Exercise instructions
Out of all the lines below, count those with the word "jacobi". Give the number only.

Material provided
▶

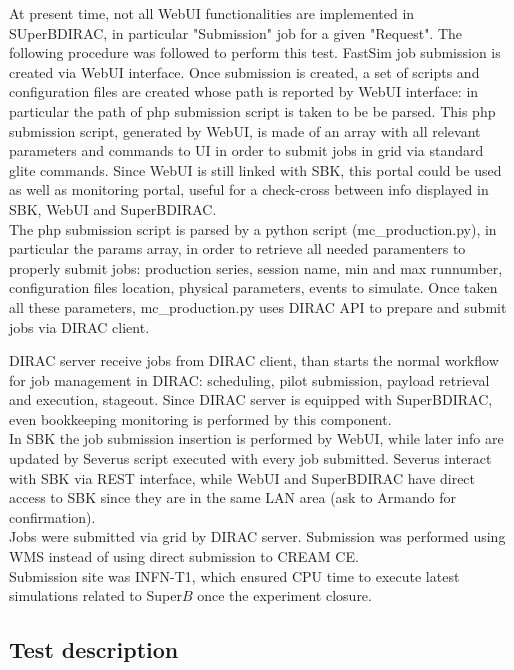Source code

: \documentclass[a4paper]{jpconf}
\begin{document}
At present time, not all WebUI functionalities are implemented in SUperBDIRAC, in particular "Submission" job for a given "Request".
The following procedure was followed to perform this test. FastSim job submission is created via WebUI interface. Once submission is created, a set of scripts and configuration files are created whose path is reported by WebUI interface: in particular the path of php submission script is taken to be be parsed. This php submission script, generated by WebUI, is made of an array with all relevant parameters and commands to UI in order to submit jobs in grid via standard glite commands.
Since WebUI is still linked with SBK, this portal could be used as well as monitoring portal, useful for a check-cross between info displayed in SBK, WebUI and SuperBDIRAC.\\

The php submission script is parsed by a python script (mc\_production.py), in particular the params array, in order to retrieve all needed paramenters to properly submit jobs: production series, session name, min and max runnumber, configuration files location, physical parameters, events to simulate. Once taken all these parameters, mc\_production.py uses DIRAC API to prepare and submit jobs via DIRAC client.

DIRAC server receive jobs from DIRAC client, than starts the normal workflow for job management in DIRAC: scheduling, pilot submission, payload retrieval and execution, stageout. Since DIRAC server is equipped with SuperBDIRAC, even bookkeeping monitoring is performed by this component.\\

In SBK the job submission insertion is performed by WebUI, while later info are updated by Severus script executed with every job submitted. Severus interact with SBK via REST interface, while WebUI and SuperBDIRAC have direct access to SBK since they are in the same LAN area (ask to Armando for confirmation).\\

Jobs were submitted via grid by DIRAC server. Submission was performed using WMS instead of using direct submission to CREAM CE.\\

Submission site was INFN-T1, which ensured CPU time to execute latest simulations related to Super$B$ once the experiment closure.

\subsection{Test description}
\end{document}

◀
▶

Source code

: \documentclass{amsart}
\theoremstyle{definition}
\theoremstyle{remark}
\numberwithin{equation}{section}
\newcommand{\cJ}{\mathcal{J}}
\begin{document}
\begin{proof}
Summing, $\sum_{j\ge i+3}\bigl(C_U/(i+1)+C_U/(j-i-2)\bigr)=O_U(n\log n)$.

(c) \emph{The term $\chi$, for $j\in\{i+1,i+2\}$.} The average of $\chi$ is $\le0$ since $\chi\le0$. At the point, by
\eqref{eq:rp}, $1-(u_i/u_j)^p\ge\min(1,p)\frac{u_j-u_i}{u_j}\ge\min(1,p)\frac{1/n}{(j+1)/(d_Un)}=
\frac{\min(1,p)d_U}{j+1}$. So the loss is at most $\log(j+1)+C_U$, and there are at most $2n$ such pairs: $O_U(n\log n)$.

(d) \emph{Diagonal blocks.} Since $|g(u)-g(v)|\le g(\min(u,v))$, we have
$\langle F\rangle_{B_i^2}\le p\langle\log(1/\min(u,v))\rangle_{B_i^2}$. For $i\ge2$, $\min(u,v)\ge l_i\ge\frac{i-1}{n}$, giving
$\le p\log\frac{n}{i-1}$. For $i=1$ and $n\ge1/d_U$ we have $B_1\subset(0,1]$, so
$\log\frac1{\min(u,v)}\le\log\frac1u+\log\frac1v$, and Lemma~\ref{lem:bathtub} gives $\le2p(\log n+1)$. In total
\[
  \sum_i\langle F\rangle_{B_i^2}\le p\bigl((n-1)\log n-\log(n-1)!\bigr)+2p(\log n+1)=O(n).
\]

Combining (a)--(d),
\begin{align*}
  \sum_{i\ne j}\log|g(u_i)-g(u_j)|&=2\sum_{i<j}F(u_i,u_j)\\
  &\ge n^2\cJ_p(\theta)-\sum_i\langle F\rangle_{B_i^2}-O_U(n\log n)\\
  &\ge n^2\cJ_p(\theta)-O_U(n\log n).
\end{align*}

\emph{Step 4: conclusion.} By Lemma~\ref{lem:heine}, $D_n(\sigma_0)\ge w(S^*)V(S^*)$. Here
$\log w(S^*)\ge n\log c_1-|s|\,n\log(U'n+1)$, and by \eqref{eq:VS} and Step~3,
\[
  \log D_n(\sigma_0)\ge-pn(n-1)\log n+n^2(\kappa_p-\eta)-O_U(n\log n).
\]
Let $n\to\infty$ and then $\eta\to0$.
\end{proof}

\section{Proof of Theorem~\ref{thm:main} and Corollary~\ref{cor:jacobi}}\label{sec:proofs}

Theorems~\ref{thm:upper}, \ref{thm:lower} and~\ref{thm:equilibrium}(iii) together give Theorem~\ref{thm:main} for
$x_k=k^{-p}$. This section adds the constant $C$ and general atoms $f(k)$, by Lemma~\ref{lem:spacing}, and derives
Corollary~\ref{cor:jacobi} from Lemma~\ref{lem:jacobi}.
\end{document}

◀

Response below
2